[Data excerpts]
********
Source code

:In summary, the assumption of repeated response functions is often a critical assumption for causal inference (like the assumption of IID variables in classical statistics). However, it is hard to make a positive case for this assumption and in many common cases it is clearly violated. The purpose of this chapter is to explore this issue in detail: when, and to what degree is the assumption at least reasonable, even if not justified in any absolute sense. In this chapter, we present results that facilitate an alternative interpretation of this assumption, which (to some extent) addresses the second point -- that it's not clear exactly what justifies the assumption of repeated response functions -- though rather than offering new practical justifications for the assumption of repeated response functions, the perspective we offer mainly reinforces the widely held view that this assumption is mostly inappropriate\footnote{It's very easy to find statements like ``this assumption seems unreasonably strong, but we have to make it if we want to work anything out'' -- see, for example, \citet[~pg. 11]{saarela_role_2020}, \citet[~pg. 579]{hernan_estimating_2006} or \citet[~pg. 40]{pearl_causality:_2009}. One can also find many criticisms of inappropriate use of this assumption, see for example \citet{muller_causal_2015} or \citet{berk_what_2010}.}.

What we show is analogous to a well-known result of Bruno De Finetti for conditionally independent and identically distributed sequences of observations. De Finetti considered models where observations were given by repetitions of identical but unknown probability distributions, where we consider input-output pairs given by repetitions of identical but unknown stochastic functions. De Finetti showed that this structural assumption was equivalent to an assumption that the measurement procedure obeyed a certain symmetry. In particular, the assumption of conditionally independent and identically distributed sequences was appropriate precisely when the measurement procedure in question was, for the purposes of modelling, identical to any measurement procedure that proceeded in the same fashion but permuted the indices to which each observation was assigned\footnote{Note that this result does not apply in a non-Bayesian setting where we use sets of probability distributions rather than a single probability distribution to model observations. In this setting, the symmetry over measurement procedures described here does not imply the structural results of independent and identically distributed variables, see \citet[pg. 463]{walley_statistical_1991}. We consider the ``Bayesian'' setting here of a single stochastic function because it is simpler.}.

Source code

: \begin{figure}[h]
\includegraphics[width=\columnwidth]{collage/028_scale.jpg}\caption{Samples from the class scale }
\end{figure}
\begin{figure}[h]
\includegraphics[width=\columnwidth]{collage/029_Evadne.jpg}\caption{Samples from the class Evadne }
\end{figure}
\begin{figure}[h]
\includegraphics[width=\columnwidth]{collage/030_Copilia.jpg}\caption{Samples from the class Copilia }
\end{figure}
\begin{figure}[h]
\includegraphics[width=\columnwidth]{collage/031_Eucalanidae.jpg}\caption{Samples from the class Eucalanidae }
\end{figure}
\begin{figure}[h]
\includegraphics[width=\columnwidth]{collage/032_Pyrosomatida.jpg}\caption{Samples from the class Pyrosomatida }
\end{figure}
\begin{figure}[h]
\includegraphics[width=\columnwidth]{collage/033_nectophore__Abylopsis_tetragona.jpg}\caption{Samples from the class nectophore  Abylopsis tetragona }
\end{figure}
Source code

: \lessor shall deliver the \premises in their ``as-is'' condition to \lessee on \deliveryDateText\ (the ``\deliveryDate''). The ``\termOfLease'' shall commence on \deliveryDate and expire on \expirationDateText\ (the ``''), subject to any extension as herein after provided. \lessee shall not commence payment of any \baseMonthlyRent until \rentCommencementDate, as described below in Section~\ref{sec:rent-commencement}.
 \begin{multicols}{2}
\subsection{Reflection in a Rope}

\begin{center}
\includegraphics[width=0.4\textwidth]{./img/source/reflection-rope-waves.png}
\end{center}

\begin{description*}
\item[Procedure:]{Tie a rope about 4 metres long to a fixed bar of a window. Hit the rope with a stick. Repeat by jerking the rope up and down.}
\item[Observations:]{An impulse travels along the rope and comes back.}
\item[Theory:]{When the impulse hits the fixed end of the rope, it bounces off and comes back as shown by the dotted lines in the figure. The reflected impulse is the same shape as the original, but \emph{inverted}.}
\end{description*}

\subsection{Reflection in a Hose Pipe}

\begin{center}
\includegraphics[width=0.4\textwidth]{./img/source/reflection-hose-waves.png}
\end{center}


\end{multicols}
********
* Problem:
Copy all the entries exactly.

* Answer to this problem:
Source code

:In summary, the assumption of repeated response functions is often a critical assumption for causal inference (like the assumption of IID variables in classical statistics). However, it is hard to make a positive case for this assumption and in many common cases it is clearly violated. The purpose of this chapter is to explore this issue in detail: when, and to what degree is the assumption at least reasonable, even if not justified in any absolute sense. In this chapter, we present results that facilitate an alternative interpretation of this assumption, which (to some extent) addresses the second point -- that it's not clear exactly what justifies the assumption of repeated response functions -- though rather than offering new practical justifications for the assumption of repeated response functions, the perspective we offer mainly reinforces the widely held view that this assumption is mostly inappropriate\footnote{It's very easy to find statements like ``this assumption seems unreasonably strong, but we have to make it if we want to work anything out'' -- see, for example, \citet[~pg. 11]{saarela_role_2020}, \citet[~pg. 579]{hernan_estimating_2006} or \citet[~pg. 40]{pearl_causality:_2009}. One can also find many criticisms of inappropriate use of this assumption, see for example \citet{muller_causal_2015} or \citet{berk_what_2010}.}.

What we show is analogous to a well-known result of Bruno De Finetti for conditionally independent and identically distributed sequences of observations. De Finetti considered models where observations were given by repetitions of identical but unknown probability distributions, where we consider input-output pairs given by repetitions of identical but unknown stochastic functions. De Finetti showed that this structural assumption was equivalent to an assumption that the measurement procedure obeyed a certain symmetry. In particular, the assumption of conditionally independent and identically distributed sequences was appropriate precisely when the measurement procedure in question was, for the purposes of modelling, identical to any measurement procedure that proceeded in the same fashion but permuted the indices to which each observation was assigned\footnote{Note that this result does not apply in a non-Bayesian setting where we use sets of probability distributions rather than a single probability distribution to model observations. In this setting, the symmetry over measurement procedures described here does not imply the structural results of independent and identically distributed variables, see \citet[pg. 463]{walley_statistical_1991}. We consider the ``Bayesian'' setting here of a single stochastic function because it is simpler.}.

Source code

: \begin{figure}[h]
\includegraphics[width=\columnwidth]{collage/028_scale.jpg}\caption{Samples from the class scale }
\end{figure}
\begin{figure}[h]
\includegraphics[width=\columnwidth]{collage/029_Evadne.jpg}\caption{Samples from the class Evadne }
\end{figure}
\begin{figure}[h]
\includegraphics[width=\columnwidth]{collage/030_Copilia.jpg}\caption{Samples from the class Copilia }
\end{figure}
\begin{figure}[h]
\includegraphics[width=\columnwidth]{collage/031_Eucalanidae.jpg}\caption{Samples from the class Eucalanidae }
\end{figure}
\begin{figure}[h]
\includegraphics[width=\columnwidth]{collage/032_Pyrosomatida.jpg}\caption{Samples from the class Pyrosomatida }
\end{figure}
\begin{figure}[h]
\includegraphics[width=\columnwidth]{collage/033_nectophore__Abylopsis_tetragona.jpg}\caption{Samples from the class nectophore  Abylopsis tetragona }
\end{figure}
Source code

: \lessor shall deliver the \premises in their ``as-is'' condition to \lessee on \deliveryDateText\ (the ``\deliveryDate''). The ``\termOfLease'' shall commence on \deliveryDate and expire on \expirationDateText\ (the ``''), subject to any extension as herein after provided. \lessee shall not commence payment of any \baseMonthlyRent until \rentCommencementDate, as described below in Section~\ref{sec:rent-commencement}.
 \begin{multicols}{2}
\subsection{Reflection in a Rope}

\begin{center}
\includegraphics[width=0.4\textwidth]{./img/source/reflection-rope-waves.png}
\end{center}

\begin{description*}
\item[Procedure:]{Tie a rope about 4 metres long to a fixed bar of a window. Hit the rope with a stick. Repeat by jerking the rope up and down.}
\item[Observations:]{An impulse travels along the rope and comes back.}
\item[Theory:]{When the impulse hits the fixed end of the rope, it bounces off and comes back as shown by the dotted lines in the figure. The reflected impulse is the same shape as the original, but \emph{inverted}.}
\end{description*}

\subsection{Reflection in a Hose Pipe}

\begin{center}
\includegraphics[width=0.4\textwidth]{./img/source/reflection-hose-waves.png}
\end{center}


\end{multicols}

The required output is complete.